Generalization tools for rasters...

DanPatterson_Retired · ‎10-08-2018

Scipy ndimage morphology … I am betting that is the first thought that popped into your head. A new set of tools for the raster arsenal.

But wait! Their terminology is different than that used by ArcGIS Pro or even ArcMap.

What tools are there? Lots of filtering tools, but some of the interesting ones are below

from scipy import ndimage as nd
dir(nd)[... snip ...
 'affine_transform', ... , 'center_of_mass', 'convolve', 'convolve1d', 'correlate',
 'correlate1d', ... 'distance_transform_edt', ... 'filters', ... 'generic_filter',
 ... 'geometric_transform', ... 'histogram', 'imread', 'interpolation', ... 'label',
 'labeled_comprehension', ... 'measurements', ... 'morphology', ...  'rotate', 'shift',
 'sobel',...]‍‍‍‍‍‍‍‍‍‍‍‍‍‍‍‍‍‍‍‍‍‍‍‍‍‍‍‍‍‍‍‍‍‍‍‍‍‍‍‍‍‍‍‍‍‍‍‍‍‍‍‍‍‍

I previously covered distance_transform_edt which performs the equivalent of Euclidean Distance and Euclidean Allocation in this post

/blogs/dan_patterson/2018/10/04/euclidean-distance-allocation-and-other-stuff

Let's begin with a raster constructed from 3x3 windows with a repeating pattern and repeats of the pattern.

You can construct your own rasters using numpy, then apply a NumPyArrayToRaster to it. I have covered this before, but here is the code to produce the raster

def _make_arr_():
    """Make an array with repeating patterns
    """
    a = np.arange(1, 10).reshape(3, 3)
    aa = np.repeat(np.repeat(a, 3, axis=1), 3, axis=0)
    aa = np.tile(aa, 3)
    aa = np.vstack((aa, aa))
    return aa‍‍‍‍‍‍‍‍‍‍‍‍‍‍‍‍‍‍‍‍‍‍‍‍

---- The raster (image) ----

---- (1) Expand ----

Expand the zone 1 values by 2 distance units

---- (2) Shrink ----

Shrink the zone 1 values by 1 distance unit.

---- (3) Regiongroup ----

Produce unique regions from the zones. observe that the zone 1 values in the original are given unique values first.
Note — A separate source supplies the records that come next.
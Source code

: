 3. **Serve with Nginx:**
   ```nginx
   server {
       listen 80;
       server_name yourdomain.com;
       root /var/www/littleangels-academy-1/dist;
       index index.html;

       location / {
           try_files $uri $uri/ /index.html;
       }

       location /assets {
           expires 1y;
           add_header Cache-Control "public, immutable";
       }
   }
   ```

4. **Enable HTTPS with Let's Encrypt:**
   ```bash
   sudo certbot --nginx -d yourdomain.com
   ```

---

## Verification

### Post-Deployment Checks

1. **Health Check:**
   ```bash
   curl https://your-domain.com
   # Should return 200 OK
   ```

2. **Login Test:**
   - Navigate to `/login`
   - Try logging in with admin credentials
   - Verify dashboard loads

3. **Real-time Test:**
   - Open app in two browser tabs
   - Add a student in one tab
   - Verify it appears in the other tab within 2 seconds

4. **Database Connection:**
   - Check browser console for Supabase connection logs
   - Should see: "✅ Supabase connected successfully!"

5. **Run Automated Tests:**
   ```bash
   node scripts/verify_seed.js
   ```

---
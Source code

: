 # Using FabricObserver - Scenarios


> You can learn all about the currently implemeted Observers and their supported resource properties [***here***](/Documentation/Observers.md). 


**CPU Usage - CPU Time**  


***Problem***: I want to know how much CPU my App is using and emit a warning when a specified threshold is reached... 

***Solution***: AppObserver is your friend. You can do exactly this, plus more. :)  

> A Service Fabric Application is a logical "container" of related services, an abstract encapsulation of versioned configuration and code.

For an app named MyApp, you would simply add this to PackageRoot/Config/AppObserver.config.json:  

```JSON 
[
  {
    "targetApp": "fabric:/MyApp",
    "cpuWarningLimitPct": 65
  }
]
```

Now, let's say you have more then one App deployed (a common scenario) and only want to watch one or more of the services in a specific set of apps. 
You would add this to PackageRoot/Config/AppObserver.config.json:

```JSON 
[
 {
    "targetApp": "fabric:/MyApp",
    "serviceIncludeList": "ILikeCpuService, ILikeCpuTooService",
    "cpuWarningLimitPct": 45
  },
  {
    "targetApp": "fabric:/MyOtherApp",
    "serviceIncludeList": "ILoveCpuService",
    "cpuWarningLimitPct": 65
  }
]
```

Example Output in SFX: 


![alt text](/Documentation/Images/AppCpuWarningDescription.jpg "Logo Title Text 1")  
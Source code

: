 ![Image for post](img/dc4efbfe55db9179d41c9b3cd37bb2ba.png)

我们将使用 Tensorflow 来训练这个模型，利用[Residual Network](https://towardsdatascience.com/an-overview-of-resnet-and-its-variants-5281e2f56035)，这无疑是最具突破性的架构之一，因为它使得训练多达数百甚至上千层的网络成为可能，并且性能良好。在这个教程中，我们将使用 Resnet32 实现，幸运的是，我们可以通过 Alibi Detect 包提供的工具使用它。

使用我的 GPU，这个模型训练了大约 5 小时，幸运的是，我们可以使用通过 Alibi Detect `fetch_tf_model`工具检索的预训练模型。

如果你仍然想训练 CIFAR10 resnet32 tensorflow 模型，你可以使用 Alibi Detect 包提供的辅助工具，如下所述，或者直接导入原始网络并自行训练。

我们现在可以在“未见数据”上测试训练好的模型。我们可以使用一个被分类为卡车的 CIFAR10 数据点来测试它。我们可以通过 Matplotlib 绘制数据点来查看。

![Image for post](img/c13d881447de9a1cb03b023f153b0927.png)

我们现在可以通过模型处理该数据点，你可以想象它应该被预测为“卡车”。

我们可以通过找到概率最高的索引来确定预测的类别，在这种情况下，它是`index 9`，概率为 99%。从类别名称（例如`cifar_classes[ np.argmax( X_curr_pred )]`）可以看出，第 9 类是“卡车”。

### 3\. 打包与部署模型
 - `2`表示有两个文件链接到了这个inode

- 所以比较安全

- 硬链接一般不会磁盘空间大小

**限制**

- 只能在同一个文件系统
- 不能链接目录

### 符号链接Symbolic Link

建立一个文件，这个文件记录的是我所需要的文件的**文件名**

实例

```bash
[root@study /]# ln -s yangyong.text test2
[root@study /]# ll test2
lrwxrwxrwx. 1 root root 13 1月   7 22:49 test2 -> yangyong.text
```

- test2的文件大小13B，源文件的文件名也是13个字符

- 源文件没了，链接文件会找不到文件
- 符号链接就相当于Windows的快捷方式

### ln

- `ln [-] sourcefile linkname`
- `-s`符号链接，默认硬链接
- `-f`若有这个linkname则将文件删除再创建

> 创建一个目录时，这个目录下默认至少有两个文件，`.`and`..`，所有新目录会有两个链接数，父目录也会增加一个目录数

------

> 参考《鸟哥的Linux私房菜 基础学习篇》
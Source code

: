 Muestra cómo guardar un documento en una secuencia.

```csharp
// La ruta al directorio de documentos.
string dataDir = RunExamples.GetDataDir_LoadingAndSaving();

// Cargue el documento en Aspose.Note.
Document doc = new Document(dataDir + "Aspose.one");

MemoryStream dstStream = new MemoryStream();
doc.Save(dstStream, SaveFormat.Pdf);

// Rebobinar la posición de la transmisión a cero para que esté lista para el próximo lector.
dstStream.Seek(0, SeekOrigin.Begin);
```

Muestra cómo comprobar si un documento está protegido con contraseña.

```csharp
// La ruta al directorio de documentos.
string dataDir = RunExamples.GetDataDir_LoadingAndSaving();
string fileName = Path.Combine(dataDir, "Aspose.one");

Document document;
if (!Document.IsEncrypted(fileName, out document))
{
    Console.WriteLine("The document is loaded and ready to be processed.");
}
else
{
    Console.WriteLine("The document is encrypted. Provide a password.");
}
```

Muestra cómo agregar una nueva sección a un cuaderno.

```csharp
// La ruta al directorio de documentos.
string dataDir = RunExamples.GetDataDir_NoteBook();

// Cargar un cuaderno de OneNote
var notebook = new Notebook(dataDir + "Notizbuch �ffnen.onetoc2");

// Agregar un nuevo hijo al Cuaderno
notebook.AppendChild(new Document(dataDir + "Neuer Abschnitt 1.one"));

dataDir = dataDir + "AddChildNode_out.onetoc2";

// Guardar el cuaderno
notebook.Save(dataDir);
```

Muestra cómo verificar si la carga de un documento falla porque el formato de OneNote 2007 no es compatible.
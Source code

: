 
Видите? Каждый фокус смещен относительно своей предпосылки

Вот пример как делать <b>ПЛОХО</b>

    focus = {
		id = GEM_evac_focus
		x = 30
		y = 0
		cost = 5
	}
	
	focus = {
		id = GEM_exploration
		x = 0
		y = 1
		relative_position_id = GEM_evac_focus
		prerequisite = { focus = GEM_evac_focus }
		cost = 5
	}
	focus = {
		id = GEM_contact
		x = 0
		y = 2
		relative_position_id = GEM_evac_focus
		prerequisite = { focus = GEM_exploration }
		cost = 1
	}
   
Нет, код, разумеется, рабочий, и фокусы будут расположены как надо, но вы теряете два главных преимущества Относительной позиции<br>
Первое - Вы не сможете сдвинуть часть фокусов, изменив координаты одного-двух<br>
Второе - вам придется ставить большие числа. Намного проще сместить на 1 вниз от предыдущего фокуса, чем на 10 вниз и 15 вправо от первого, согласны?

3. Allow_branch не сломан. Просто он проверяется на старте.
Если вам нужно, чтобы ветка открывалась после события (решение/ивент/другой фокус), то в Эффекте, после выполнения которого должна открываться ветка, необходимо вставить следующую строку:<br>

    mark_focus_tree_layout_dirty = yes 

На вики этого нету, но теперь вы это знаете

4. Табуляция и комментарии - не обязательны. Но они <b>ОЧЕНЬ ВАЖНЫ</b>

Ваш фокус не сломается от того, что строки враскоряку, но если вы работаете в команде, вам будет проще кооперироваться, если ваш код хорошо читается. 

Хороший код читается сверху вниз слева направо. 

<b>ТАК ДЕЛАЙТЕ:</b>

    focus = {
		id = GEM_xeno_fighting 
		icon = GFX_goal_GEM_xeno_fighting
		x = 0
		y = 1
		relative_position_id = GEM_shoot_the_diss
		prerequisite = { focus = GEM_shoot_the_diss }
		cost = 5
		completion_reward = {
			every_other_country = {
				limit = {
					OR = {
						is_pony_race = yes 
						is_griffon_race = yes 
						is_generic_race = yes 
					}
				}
Since there were 6 zone 1s, they are numbered from 1 to 6. Zone 2 gets numbered from 7 to 12. and that pattern of renumbering repeats.

---- (4) Aggregate ----

Aggregation of the input array using the mode produces a spatial aggregation retaining the original values. Our original 3x3 kernels are now reduced to a 1x1 size which has 3 times the width and height (9x area).

---- (5) Some functions to perform the above ----

In these examples buff_dist is referring to 'cells'.

For the aggregation, there are a number of options as shown in the header.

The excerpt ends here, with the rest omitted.